START Given records
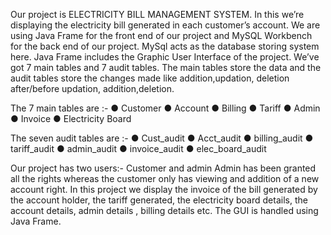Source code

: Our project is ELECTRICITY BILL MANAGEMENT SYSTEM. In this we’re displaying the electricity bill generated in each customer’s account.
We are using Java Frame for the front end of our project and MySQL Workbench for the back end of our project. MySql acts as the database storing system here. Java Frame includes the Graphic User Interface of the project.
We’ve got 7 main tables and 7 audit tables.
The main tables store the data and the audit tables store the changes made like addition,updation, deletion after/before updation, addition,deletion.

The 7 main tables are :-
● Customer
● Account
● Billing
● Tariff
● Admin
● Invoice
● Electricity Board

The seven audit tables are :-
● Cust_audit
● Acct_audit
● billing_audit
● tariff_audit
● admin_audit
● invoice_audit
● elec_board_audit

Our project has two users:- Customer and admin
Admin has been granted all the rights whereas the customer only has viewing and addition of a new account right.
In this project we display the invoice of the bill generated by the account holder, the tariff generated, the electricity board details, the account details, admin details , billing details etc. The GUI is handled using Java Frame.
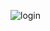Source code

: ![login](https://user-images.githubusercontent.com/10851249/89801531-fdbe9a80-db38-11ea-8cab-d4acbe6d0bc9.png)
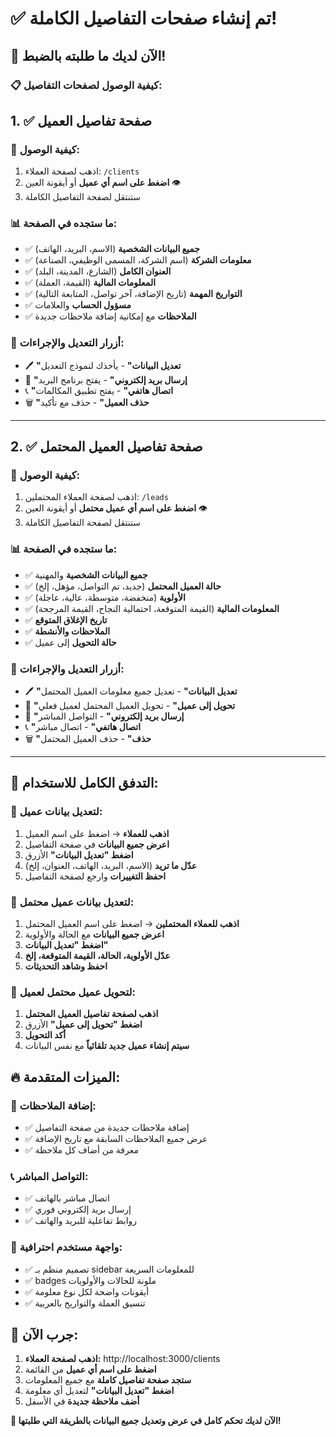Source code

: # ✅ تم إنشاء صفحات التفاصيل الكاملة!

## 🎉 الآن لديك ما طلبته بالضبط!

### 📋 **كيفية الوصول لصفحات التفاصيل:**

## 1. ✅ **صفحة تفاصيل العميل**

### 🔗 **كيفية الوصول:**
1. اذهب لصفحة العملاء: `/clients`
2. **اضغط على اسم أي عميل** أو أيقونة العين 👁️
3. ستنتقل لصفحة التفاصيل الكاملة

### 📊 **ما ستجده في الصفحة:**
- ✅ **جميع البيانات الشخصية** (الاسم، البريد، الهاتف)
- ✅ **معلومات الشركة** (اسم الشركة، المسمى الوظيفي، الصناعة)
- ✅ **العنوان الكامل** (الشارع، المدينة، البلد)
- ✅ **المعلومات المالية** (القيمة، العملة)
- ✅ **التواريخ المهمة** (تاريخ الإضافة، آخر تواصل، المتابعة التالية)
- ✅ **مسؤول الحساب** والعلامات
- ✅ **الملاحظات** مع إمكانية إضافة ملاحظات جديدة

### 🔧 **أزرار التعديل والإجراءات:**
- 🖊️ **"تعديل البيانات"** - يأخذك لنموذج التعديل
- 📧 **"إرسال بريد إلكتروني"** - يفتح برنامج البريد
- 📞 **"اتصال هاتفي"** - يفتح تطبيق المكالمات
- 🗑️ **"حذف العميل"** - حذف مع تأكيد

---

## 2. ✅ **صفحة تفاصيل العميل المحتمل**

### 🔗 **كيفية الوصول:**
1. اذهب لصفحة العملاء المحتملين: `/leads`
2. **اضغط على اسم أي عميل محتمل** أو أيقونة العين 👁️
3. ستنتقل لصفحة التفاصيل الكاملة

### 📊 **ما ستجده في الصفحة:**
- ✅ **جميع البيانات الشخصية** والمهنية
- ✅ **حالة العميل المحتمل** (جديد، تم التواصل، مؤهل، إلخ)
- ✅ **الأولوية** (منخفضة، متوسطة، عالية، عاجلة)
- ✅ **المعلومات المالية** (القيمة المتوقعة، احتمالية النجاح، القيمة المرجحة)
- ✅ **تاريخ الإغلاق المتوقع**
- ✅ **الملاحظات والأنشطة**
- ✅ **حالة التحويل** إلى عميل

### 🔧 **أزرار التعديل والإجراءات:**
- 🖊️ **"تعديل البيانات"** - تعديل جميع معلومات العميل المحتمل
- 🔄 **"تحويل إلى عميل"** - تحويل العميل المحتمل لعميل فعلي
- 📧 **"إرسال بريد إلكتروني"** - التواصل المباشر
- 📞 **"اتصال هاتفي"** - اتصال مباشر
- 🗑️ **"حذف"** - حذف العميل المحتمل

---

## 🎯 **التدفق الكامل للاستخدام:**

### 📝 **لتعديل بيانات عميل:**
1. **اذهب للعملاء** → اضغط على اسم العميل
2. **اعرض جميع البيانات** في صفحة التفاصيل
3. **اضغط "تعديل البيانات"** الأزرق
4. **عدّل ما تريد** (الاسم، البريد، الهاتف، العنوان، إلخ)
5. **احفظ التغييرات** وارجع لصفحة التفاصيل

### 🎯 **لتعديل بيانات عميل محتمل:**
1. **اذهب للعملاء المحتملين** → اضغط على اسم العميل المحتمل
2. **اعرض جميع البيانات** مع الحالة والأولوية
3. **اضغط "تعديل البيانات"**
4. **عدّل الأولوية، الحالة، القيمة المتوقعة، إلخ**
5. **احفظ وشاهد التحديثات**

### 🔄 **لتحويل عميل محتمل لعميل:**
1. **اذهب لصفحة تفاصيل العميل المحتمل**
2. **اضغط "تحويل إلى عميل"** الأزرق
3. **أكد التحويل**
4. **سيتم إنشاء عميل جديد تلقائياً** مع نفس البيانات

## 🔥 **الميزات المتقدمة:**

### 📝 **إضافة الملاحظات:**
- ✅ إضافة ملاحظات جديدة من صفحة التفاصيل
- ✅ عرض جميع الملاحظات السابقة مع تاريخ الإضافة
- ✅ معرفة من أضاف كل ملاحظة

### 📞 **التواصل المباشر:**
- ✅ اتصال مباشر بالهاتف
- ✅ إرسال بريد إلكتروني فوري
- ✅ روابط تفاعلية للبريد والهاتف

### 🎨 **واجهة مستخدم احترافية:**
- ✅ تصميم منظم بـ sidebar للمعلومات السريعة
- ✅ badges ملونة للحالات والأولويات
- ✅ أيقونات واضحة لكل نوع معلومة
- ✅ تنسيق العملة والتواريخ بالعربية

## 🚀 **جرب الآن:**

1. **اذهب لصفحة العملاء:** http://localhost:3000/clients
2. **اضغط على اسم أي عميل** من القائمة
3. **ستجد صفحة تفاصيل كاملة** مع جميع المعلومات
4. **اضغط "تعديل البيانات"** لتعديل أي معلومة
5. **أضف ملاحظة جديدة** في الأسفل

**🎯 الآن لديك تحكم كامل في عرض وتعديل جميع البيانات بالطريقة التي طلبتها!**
END Given records
▸ **What the task requires**
Some lines contain the word "تاريخ". Pull each one out of the listing.

▸ **Result of the task**
- ✅ **التواريخ المهمة** (تاريخ الإضافة، آخر تواصل، المتابعة التالية)
- ✅ **تاريخ الإغلاق المتوقع**
- ✅ عرض جميع الملاحظات السابقة مع تاريخ الإضافة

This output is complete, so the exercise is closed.